Chaque paragraphe du développement correspond généralement à un argument différent, avec ses exemples. Il y a une progression logique des idées.
Le plan concessif
Ce plan est très efficace pour montrer que l'on a considéré les arguments adverses avant de les réfuter et de renforcer sa propre thèse.

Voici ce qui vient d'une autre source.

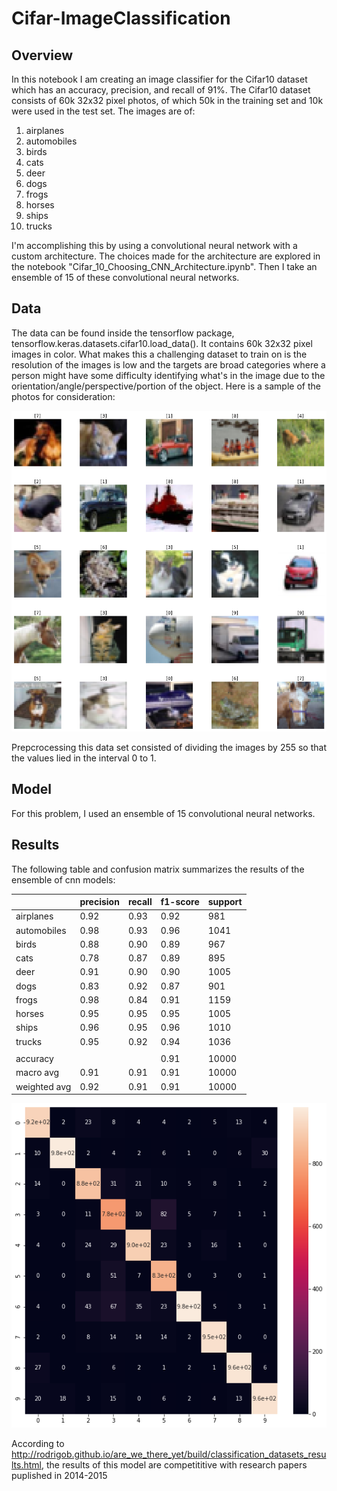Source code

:# Cifar-ImageClassification

## Overview

In this notebook I am creating an image classifier for the Cifar10 dataset which has an accuracy, precision, and recall of 91%. The Cifar10 dataset consists of 60k 32x32 pixel photos, of which 50k in the training set and 10k were used in the test set. The images are of:

1. airplanes
2. automobiles
3. birds
4. cats
5. deer
6. dogs
7. frogs
8. horses
9. ships
10. trucks

I'm accomplishing this by using a convolutional neural network with a custom architecture. The choices made for the architecture are explored in the notebook "Cifar_10_Choosing_CNN_Architecture.ipynb". Then I take an ensemble of 15 of these convolutional neural networks.

## Data

The data can be found inside the tensorflow package, tensorflow.keras.datasets.cifar10.load_data(). It contains 60k 32x32 pixel images in color. What makes this a challenging dataset to train on is the resolution of the images is low and the targets are broad categories where a person might have some difficulty identifying what's in the image due to the orientation/angle/perspective/portion of the object. Here is a sample of the photos for consideration:

![](images/train.png)

Prepcrocessing this data set consisted of dividing the images by 255 so that the values lied in the interval 0 to 1. 

## Model

For this problem, I used an ensemble of 15 convolutional neural networks.

## Results

The following table and confusion matrix summarizes the results of the ensemble of
cnn models:

|              | precision | recall | f1-score | support |
|--------------|-----------|--------|----------|---------|
| airplanes    | 0.92      | 0.93   | 0.92     | 981     |
| automobiles  | 0.98      | 0.93   | 0.96     | 1041    |
| birds        | 0.88      | 0.90   | 0.89     | 967     |
| cats         | 0.78      | 0.87   | 0.89     | 895     |
| deer         | 0.91      | 0.90   | 0.90     | 1005    |
| dogs         | 0.83      | 0.92   | 0.87     | 901     |
| frogs        | 0.98      | 0.84   | 0.91     | 1159    |
| horses       | 0.95      | 0.95   | 0.95     | 1005    |
| ships        | 0.96      | 0.95   | 0.96     | 1010    |
| trucks       | 0.95      | 0.92   | 0.94     | 1036    |
|              |           |        |          |         |
| accuracy     |           |        | 0.91     | 10000   |
| macro avg    | 0.91      | 0.91   | 0.91     | 10000   |
| weighted avg | 0.92      | 0.91   | 0.91     | 10000   |

![](images/confusion_matrix.png)

According to http://rodrigob.github.io/are_we_there_yet/build/classification_datasets_results.html, the results of this model are competititive with research papers puplished in 2014-2015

- Introduction : Présentation du sujet, de la problématique et de la thèse que l'on va défendre.
- Partie I : La concession
- On reconnaît la validité (partielle) ou la pertinence d'un ou plusieurs arguments de l'adversaire (l'antithèse). On montre que l'on comprend le point de vue opposé.
- Exemple : "Certes, il est vrai que les écrans peuvent offrir des contenus éducatifs de qualité..."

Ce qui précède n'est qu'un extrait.